Provided entries ::

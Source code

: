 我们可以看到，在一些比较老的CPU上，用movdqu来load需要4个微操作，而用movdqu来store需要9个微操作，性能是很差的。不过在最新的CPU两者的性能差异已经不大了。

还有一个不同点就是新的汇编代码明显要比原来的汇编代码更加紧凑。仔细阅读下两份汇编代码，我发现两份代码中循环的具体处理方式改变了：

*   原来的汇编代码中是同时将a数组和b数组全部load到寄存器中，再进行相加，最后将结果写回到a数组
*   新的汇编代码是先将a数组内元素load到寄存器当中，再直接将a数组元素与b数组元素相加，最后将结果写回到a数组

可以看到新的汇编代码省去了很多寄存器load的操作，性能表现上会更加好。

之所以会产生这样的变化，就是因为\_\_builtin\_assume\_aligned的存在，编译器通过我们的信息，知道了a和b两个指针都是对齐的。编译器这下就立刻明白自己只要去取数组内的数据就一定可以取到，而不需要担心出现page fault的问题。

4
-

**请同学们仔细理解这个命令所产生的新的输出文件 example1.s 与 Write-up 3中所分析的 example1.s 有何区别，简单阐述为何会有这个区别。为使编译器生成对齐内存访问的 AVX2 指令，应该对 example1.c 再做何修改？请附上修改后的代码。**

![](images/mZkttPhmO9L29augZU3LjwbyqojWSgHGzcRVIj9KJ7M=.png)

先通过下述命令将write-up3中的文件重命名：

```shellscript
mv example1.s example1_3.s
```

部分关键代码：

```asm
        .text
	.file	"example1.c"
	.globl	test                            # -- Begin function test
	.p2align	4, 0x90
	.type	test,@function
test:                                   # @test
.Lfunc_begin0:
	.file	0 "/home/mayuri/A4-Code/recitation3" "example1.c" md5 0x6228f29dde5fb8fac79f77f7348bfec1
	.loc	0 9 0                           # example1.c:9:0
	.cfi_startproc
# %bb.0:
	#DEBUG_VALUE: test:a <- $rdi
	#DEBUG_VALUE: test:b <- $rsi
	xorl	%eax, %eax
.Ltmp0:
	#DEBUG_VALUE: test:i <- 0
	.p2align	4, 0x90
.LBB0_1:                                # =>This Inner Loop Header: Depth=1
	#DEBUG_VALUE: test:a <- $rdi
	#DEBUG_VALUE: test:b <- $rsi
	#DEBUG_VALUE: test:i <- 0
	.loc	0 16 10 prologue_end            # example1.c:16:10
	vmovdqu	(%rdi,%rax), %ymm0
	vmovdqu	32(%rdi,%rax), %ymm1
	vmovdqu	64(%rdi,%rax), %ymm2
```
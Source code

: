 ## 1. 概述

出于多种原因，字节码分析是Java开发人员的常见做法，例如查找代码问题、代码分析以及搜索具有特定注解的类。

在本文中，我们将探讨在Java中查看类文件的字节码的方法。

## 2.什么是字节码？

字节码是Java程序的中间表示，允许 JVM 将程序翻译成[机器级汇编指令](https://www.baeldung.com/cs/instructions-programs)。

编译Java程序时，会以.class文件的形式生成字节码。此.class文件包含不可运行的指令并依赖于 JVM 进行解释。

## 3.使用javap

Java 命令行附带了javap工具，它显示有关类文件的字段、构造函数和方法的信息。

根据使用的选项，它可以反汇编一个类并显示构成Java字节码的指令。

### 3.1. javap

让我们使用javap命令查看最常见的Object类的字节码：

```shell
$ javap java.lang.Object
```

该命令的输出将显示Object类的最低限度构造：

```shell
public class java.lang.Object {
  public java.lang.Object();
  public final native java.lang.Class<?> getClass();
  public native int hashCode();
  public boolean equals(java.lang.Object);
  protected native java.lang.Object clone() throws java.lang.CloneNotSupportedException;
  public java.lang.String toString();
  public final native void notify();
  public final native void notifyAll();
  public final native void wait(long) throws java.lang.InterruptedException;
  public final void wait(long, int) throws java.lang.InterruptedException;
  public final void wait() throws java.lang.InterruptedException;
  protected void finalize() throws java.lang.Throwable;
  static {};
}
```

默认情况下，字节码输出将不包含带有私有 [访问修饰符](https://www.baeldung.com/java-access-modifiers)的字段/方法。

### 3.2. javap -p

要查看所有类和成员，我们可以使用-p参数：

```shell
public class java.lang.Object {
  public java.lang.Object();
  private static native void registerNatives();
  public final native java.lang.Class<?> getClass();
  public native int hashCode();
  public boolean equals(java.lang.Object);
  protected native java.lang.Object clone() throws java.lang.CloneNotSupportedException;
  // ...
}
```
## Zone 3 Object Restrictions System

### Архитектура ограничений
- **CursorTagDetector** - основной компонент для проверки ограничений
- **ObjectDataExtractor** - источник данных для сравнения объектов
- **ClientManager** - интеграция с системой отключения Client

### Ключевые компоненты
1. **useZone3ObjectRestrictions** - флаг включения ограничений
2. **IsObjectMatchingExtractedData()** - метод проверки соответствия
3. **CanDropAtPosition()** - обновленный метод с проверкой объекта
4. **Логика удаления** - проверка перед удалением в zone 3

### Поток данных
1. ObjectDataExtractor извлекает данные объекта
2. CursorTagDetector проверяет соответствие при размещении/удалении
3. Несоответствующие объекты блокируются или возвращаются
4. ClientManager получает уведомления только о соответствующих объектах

What you have to do :: Within the listing above, count each line that holds the word "baeldung"; the answer is that number alone.

Solved exercise :: 2